FIG. 2 is a network model structure of the present invention;
fig. 3 is a detailed structure of the spatial transform layer STL;
FIG. 4 is a specific structure of the de-STL layer;
fig. 5 is a diagram showing the actual effect of the present invention.
Detailed Description
The invention is described in detail below by way of example with reference to the accompanying drawings.
The invention mainly aims at the technical problem that the existing target detection method is difficult to deal with in the field mountain forest environment under the severe conditions of object shielding, rotation, scale change and the like. The core of the method is a YOLOv3 target detection algorithm, which is a method for efficiently detecting targets with balanced precision and speed, and adopts a convolution network structure, and the specific structure of the convolution network structure is shown in figure 2. The invention can accurately detect the target in the field mountain forest environment, and improves the precision of the target detection of the detector in the field mountain forest environment and the recall rate of the small-scale target.
The detailed steps of the invention are as follows:
step 1: and acquiring a background picture and a foreground object of the wild mountain forest, and presetting detection types of people and vehicles. The invention uses python3+ Beautiful Soup + requests + lxml to respectively obtain four pictures of keywords of forest, valley, plain and wetland on the Internet, the number of the pictures is 700, 600, and the unsuitable pictures (such as pictures already containing foreground data and pictures with more watermarks) are manually rejected, and the average size of the pictures is [600,400] and the pictures are saved in a 'jpg' format.

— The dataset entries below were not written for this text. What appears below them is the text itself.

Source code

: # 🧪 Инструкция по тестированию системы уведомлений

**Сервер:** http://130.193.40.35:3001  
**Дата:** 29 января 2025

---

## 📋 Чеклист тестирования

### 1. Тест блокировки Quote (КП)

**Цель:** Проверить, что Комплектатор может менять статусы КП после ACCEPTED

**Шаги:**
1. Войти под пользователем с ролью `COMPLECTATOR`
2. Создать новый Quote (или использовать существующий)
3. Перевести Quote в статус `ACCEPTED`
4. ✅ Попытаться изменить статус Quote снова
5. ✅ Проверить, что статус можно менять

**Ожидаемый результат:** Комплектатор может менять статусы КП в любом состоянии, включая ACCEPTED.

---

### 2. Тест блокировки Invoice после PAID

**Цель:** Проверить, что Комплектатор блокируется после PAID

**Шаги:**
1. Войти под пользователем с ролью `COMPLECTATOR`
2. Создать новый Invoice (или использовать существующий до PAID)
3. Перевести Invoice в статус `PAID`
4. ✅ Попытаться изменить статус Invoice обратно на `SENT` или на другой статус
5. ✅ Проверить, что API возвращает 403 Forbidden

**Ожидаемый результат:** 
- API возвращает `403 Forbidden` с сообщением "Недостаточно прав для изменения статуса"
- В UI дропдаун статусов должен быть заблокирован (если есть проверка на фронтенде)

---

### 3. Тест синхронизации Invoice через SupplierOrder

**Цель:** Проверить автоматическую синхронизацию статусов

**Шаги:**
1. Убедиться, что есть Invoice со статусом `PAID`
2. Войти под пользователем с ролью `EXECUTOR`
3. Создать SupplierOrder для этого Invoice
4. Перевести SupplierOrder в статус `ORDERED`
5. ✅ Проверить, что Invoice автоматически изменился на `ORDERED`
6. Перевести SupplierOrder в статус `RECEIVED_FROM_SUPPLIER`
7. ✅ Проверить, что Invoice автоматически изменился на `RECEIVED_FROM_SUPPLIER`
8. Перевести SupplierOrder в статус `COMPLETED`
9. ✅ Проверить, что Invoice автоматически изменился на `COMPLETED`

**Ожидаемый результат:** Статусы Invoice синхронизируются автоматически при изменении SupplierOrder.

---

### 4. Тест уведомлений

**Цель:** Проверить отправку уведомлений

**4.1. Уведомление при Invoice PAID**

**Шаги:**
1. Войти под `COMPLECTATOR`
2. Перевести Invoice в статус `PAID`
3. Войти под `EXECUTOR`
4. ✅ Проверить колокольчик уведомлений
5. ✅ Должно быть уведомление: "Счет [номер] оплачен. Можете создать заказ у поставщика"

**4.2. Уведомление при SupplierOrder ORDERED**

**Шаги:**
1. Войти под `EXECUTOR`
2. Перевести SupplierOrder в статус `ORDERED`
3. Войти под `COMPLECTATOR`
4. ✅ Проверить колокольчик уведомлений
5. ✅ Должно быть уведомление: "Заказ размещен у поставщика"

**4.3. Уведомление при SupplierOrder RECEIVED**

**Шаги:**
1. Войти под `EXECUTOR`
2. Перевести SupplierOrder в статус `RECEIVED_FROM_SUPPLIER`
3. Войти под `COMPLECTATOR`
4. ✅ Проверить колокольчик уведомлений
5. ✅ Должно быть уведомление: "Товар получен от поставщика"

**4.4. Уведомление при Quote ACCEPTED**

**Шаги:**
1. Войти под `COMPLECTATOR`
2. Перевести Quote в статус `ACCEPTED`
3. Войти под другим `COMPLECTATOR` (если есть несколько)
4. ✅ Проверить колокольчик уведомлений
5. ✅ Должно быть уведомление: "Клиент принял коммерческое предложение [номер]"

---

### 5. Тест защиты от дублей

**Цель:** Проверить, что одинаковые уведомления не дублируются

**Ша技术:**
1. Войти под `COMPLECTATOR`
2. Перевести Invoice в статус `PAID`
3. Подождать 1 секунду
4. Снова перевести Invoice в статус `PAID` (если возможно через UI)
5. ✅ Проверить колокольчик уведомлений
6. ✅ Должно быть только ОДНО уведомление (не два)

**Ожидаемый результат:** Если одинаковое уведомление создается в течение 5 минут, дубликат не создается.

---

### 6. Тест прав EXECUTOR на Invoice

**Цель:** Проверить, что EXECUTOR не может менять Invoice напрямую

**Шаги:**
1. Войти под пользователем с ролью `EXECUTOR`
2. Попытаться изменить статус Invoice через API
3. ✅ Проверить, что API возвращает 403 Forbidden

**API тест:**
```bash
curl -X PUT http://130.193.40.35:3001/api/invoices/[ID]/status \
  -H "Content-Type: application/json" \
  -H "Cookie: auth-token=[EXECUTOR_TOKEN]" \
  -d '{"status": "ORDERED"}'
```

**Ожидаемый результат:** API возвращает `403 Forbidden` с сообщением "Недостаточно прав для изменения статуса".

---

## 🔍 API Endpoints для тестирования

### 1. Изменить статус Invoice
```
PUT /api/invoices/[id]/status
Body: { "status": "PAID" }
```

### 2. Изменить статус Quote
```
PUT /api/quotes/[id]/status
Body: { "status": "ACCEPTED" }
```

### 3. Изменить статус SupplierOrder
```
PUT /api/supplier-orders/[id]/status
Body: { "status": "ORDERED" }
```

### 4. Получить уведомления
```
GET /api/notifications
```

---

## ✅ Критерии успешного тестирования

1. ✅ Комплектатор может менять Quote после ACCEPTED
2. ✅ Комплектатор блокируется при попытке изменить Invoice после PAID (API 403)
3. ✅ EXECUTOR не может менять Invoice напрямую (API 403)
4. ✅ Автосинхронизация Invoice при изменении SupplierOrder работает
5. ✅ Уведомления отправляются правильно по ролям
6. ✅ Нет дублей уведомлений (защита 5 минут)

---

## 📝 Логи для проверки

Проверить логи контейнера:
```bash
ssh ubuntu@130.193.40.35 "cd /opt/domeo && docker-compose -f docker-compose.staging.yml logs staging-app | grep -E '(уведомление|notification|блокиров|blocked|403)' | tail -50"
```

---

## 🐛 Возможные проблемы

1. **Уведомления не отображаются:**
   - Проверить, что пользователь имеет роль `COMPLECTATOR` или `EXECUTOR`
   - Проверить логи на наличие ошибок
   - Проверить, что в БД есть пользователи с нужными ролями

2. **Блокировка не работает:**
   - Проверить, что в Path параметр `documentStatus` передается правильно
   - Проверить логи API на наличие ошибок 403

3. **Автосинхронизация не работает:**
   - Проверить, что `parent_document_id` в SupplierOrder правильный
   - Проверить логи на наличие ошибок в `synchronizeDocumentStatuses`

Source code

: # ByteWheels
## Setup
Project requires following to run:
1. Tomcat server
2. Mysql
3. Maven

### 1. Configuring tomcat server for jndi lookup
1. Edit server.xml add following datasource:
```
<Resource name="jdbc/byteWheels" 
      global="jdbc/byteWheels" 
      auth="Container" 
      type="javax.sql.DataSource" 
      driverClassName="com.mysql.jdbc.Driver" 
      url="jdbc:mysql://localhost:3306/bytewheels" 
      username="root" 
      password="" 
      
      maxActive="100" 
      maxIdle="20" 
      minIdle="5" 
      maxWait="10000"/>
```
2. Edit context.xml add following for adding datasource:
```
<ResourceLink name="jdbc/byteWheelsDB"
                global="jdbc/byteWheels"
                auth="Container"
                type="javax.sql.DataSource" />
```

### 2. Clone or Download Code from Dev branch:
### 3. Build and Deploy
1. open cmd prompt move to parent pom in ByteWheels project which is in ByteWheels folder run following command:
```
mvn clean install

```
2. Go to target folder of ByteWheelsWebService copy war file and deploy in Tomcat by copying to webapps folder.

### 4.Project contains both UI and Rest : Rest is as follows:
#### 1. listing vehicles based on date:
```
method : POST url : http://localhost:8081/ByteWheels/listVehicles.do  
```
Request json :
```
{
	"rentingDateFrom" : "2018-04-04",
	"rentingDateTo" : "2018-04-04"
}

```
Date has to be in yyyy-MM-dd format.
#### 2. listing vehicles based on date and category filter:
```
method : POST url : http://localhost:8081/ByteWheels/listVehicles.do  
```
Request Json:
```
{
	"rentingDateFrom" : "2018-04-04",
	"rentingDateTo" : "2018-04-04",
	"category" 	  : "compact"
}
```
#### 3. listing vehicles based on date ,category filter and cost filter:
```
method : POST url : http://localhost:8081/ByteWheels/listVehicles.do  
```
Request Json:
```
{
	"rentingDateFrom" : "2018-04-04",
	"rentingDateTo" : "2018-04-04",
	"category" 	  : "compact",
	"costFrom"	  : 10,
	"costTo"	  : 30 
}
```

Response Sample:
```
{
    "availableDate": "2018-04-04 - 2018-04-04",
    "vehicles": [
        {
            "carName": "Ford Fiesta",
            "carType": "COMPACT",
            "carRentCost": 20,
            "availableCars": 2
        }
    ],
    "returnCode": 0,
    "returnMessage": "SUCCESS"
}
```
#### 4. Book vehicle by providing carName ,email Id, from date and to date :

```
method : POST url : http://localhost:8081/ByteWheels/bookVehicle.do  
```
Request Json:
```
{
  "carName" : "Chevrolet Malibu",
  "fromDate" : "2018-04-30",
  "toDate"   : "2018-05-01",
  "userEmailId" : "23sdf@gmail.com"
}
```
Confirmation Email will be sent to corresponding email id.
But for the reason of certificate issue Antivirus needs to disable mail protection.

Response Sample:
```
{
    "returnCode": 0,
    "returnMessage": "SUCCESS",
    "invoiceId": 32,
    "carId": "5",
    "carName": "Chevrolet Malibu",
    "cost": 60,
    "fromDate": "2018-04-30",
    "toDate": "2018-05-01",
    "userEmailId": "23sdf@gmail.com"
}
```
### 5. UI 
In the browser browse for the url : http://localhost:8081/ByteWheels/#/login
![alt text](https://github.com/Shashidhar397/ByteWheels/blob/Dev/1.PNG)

And 2, step: through image preprocessing, a background picture and foreground data are superposed, the picture effect after synthesis is as shown in fig. 1, a data set is generated, the enclosure frame and the category data of an object are automatically acquired in a script, and an xml file with the same format as that of the PASCALVOC2012 data set is generated for subsequent training. When composing a picture, the following rules are followed:
a) Many deformation and shielding situations exist in the COCO data set, so that the randomness in the aspect is not added;
b) Adding scale changes to the foreground data such that (side with larger foreground/side with smaller background) is in the range of 0.2 to 0.45;
c) To make the synthesized picture more realistic, let | foreground pixel mean-background pixel mean | <30;
d) The probability of each picture according to 0.2,0.3,0.5 comprises 3,2,1 foreground instances, and the probability that each instance belongs to the category of people and vehicles is the same;
e) The bounding box format is (x _ min, y _ min), (x _ max, y _ max) format.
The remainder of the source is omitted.